Data for this task:

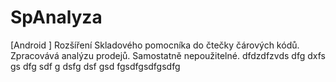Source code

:# SpAnalyza
[Android ] Rozšíření Skladového pomocníka do čtečky čárových kódů. Zpracovává analýzu prodejů.  Samostatně nepoužitelné.
dfdzdfzvds
dfg
dxfs
gs
dfg
sdf
g
dsfg
dsf
gsd
fgsdfgsdfgsdfg
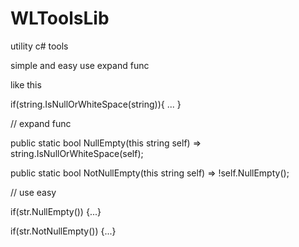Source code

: # WLToolsLib

utility c# tools

simple and easy use expand func

like this

if(string.IsNullOrWhiteSpace(string)){
...
}

// expand func

public static bool NullEmpty(this string self) => string.IsNullOrWhiteSpace(self);

public static bool NotNullEmpty(this string self) => !self.NullEmpty();

// use easy

if(str.NullEmpty()) {...}

if(str.NotNullEmpty()) {...}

Task brief:
The reply should reproduce every entry above word for word and contain no pictures.

Solution:
Source code

:# SpAnalyza
[Android ] Rozšíření Skladového pomocníka do čtečky čárových kódů. Zpracovává analýzu prodejů.  Samostatně nepoužitelné.
dfdzdfzvds
dfg
dxfs
gs
dfg
sdf
g
dsfg
dsf
gsd
fgsdfgsdfgsdfg
Source code

: # WLToolsLib

utility c# tools

simple and easy use expand func

like this

if(string.IsNullOrWhiteSpace(string)){
...
}

// expand func

public static bool NullEmpty(this string self) => string.IsNullOrWhiteSpace(self);

public static bool NotNullEmpty(this string self) => !self.NullEmpty();

// use easy

if(str.NullEmpty()) {...}

if(str.NotNullEmpty()) {...}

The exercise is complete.